Armed with a script that was equal parts creativity and humour, Men in Black pushed into the stratosphere thanks to the brilliant pairing of Will Smith and Tommy Lee Jones. The duo gave new life to the buddy cop formula, with a clashing mouthy versus grumpy personalities. Director Barry Sonnenfeld was also wise to give Tommy Lee Jones’ a subplot that involved him yearning for a long lost love, as it gave the character an extra dimension that turned him into a real person. That made the other-worldly hijinks a little more relatable. It’s rare for a comedy to have such rich character arcs, and Sonnenfeld pulled it off in spades.

Road to Perdition

After he Took the Oscars by storm with American Beauty, director Sam Mendes’ followed up with Road to Perdition. Mendes has a talent for the visual language of film, and this movie is a great example of vision. Road to Perdition is a truly beautiful movie to look at. Hard to believe it was only Mendes’ second feature film.

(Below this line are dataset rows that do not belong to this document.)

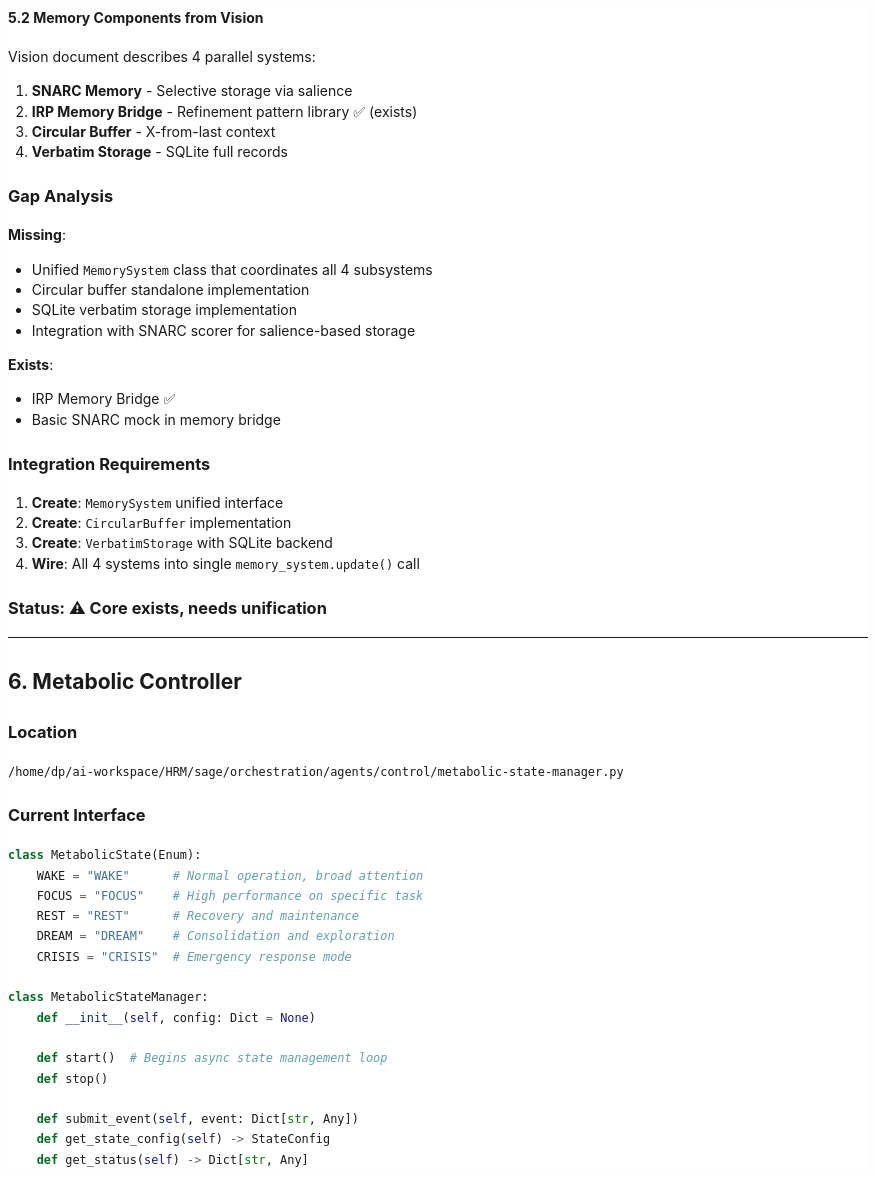 #### 5.2 Memory Components from Vision
Vision document describes 4 parallel systems:
1. **SNARC Memory** - Selective storage via salience
2. **IRP Memory Bridge** - Refinement pattern library ✅ (exists)
3. **Circular Buffer** - X-from-last context
4. **Verbatim Storage** - SQLite full records

### Gap Analysis
**Missing**:
- Unified `MemorySystem` class that coordinates all 4 subsystems
- Circular buffer standalone implementation
- SQLite verbatim storage implementation
- Integration with SNARC scorer for salience-based storage

**Exists**:
- IRP Memory Bridge ✅
- Basic SNARC mock in memory bridge

### Integration Requirements
1. **Create**: `MemorySystem` unified interface
2. **Create**: `CircularBuffer` implementation
3. **Create**: `VerbatimStorage` with SQLite backend
4. **Wire**: All 4 systems into single `memory_system.update()` call

### Status: ⚠️ **Core exists, needs unification**

---

## 6. Metabolic Controller

### Location
`/home/dp/ai-workspace/HRM/sage/orchestration/agents/control/metabolic-state-manager.py`

### Current Interface
```python
class MetabolicState(Enum):
    WAKE = "WAKE"      # Normal operation, broad attention
    FOCUS = "FOCUS"    # High performance on specific task
    REST = "REST"      # Recovery and maintenance
    DREAM = "DREAM"    # Consolidation and exploration
    CRISIS = "CRISIS"  # Emergency response mode

class MetabolicStateManager:
    def __init__(self, config: Dict = None)

    def start()  # Begins async state management loop
    def stop()

    def submit_event(self, event: Dict[str, Any])
    def get_state_config(self) -> StateConfig
    def get_status(self) -> Dict[str, Any]
```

And beyond that, A-lister Tom Hanks played a different kind of role than he’s usually known for, a mob hit man. Hanks showed subtle range by blending dramatic chops with.  The bond that Hanks’ Mike Sullivan had with his son gave this crime film an element that was Spielbergian in its execution.


Spider-man 2

We’ll see how the new Spider-man fares when Homecoming is released next year, but in the 2000s (before Spider-man 3), the webslinger was at the top of his game with director Sam Raimi at the helm. Spider-man 2 is largely still considered one of the best comic book adaptations of all time, even so long after its initial release. Peter Parker tries to balance his career and love life with his super hero aspirations in ways that were humourous and heartfelt. And of course, a story is only as good as its bad guy, and Alfred Molina’s Doc Ock was as sympathetic as he was scary. It was a true telling of the Spider-man story — with great power comes great responsibility, and we see how Peter and Doc Ock each struggle with this idea. Spider-man made some great bank for the studio before they tanked the franchise. They even inspired a ton of merchandising, including toys, video games, and online casino games, where you could play for real money with Marvel slot games.

V for Vendetta

I fear for the person who wants to adapt the work of Alan Moore, a god among comic writers, but a devastating curmudgeon as well. V for Vendetta does about a good of a job as you can. With the Wachowskis producing, director James McTeigue was able to craft a visually stunning comic adaptation. But it wasn’t style over substance. V for Vendetta was led by performances by Hugo Weaving and Natalie Portman, featuring political subtext that looked at Orwellian themes and the idea of rebelling for freedom. Moore would probably hate it, as he hates most things, but the movie does a decent job of capturing the spirit of the comic.